►
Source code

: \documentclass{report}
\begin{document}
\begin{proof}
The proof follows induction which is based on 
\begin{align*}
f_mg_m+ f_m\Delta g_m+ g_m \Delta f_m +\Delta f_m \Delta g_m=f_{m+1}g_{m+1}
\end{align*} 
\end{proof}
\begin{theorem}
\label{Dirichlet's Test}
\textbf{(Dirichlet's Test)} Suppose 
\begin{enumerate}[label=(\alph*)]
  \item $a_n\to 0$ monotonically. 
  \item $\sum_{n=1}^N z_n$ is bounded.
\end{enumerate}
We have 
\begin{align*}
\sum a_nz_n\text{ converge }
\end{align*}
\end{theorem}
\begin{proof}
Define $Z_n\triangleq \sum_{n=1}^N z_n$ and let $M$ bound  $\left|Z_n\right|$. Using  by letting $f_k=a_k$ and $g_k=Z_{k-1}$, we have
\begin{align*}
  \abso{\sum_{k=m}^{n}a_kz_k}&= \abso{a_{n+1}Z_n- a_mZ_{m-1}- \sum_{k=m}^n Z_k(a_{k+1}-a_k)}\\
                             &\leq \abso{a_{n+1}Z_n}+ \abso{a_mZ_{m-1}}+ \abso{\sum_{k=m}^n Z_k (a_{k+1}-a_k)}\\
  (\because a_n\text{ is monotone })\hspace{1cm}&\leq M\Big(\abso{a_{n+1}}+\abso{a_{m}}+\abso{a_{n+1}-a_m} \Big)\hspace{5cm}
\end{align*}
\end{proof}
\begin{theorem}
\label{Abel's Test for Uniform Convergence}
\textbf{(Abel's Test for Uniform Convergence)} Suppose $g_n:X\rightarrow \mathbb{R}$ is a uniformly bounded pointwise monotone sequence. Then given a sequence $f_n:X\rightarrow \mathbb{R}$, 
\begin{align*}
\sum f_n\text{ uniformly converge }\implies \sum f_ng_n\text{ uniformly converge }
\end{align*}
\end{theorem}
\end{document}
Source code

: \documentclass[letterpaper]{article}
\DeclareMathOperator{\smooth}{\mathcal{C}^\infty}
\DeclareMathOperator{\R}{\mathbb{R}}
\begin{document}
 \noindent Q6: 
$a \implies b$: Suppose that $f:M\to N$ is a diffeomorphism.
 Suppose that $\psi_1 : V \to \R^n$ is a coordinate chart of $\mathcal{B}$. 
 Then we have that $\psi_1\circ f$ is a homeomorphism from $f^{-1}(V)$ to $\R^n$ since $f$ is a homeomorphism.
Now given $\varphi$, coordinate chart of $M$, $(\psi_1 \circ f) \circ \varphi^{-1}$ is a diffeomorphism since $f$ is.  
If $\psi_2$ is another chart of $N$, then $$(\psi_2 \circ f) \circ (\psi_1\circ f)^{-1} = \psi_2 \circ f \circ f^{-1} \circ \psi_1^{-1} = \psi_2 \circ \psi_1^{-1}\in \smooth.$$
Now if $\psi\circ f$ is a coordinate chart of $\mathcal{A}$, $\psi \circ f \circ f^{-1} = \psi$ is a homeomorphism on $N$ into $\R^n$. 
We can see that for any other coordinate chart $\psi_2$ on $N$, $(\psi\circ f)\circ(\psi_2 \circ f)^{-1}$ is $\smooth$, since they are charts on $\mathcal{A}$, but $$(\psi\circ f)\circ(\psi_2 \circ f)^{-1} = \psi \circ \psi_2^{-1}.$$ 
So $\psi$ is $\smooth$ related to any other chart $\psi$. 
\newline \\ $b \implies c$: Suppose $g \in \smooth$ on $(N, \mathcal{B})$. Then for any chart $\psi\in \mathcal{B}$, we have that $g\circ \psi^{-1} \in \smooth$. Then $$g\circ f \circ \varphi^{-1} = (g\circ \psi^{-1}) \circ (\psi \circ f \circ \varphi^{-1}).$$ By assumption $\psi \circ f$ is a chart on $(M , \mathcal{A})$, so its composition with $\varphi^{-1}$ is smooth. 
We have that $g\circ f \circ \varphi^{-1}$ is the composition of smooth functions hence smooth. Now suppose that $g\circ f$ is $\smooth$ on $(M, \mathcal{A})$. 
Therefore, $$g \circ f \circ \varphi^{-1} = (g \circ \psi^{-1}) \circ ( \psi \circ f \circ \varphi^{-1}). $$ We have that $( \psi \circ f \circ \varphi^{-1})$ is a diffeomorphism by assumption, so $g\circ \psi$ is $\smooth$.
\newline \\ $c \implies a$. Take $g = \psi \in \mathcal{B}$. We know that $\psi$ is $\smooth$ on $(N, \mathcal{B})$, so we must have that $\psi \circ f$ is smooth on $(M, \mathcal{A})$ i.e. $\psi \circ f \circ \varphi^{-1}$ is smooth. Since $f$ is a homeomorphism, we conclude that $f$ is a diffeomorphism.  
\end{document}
◄
§ **What is needed**
Return every line of the listing above that contains "composition".

§ **Result below**
\newline \\ $b \implies c$: Suppose $g \in \smooth$ on $(N, \mathcal{B})$. Then for any chart $\psi\in \mathcal{B}$, we have that $g\circ \psi^{-1} \in \smooth$. Then $$g\circ f \circ \varphi^{-1} = (g\circ \psi^{-1}) \circ (\psi \circ f \circ \varphi^{-1}).$$ By assumption $\psi \circ f$ is a chart on $(M , \mathcal{A})$, so its composition with $\varphi^{-1}$ is smooth. 
We have that $g\circ f \circ \varphi^{-1}$ is the composition of smooth functions hence smooth. Now suppose that $g\circ f$ is $\smooth$ on $(M, \mathcal{A})$. 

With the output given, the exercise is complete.